This dark, unsettling painting is one of the key works of the Czech Surrealist movement.

It was painted by Marie Čermínová, the artist who adopted the un-gendered name Toyen in 1923 and who often referred to herself using masculine pronouns.

Toyen studied at the School of Applied Arts in Prague from 1919 to 1922 and afterwards joined the abstract-modernist group Devětsil. After several years living in Paris she returned to Prague, and from 1931 began to work in the Surrealist style. In 1934 she became one of the founding members of the Czech Surrealist group Skupina. Toyen was acquainted with Surrealism’s key protagonists, including Breton, Ernst, Dali, and Duchamp, and her work appeared in many international Surrealist exhibitions, most notably in London in 1936.

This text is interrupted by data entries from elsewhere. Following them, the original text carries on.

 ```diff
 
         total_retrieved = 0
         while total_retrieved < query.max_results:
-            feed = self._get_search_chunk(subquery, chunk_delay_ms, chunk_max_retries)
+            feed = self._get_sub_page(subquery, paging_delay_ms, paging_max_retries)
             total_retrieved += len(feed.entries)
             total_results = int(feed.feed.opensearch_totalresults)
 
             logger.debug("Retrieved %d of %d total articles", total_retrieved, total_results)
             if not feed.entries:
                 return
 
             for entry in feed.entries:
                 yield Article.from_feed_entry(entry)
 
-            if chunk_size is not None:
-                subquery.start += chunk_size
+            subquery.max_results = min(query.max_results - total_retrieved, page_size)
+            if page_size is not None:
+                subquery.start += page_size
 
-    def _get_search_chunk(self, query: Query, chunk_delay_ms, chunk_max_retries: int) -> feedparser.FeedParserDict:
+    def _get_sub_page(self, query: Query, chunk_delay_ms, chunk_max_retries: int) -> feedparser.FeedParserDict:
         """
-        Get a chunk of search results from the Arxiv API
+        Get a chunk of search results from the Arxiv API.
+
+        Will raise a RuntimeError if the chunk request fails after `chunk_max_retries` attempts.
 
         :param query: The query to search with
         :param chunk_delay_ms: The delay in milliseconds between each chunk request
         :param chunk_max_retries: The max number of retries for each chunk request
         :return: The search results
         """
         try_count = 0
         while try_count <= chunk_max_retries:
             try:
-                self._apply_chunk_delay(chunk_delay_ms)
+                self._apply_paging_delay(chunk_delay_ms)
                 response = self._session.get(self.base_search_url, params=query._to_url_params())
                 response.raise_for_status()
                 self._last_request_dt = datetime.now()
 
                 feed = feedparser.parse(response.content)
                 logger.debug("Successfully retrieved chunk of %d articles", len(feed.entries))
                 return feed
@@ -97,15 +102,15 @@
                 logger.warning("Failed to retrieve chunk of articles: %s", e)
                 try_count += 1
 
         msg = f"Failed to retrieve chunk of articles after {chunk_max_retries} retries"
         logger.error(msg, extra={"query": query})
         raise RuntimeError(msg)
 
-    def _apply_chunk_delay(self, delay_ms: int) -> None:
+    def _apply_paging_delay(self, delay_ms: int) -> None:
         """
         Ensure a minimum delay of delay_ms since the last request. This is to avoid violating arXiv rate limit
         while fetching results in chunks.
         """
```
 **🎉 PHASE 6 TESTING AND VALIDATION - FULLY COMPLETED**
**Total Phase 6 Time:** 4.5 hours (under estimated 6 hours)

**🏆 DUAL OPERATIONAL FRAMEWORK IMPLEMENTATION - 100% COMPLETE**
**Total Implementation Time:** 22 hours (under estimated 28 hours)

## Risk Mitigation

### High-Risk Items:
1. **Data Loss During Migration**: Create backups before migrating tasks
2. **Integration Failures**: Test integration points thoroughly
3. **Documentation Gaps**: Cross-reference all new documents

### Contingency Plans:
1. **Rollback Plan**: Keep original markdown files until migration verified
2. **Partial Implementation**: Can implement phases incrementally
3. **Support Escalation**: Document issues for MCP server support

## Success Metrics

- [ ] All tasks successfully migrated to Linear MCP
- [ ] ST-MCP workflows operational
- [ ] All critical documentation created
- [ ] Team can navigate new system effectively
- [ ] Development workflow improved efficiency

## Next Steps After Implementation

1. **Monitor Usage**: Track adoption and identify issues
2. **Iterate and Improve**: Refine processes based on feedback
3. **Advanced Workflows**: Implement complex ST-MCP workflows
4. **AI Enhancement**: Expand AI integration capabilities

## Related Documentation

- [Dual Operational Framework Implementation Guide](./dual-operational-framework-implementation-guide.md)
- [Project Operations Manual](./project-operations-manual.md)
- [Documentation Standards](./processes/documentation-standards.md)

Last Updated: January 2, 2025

The Message of the Forest shows a nightmarish woodland scene in which a blue owl-like creature holds the severed head of a girl in a single claw. It is the fourth and largest work in Toyen’s series of paintings on a similar theme, one which embodies typical Surrealist concerns such as irrationality, the unconscious and the power of nature over the human world.

The Scottish National Gallery of Modern Art owns a world-class collection of surrealist art, including works by Magritte, Miro and Dali. However, the gallery’s holdings by women surrealists are modest. The Message of the Forest is therefore a significant acquisition as both a major work by a female Surrealist and the first by a Czech Surrealist to enter the collection.

This work was acquired with assistance from the Wolfson Foundation.

Provenance

The artist; sold Hans Neumann (1921-2001) a Czech collector, date unknown but after 1949; sold to Roy Cullen (1929-2014) and Mary Cullen 2001; sold via private sale through Christie's.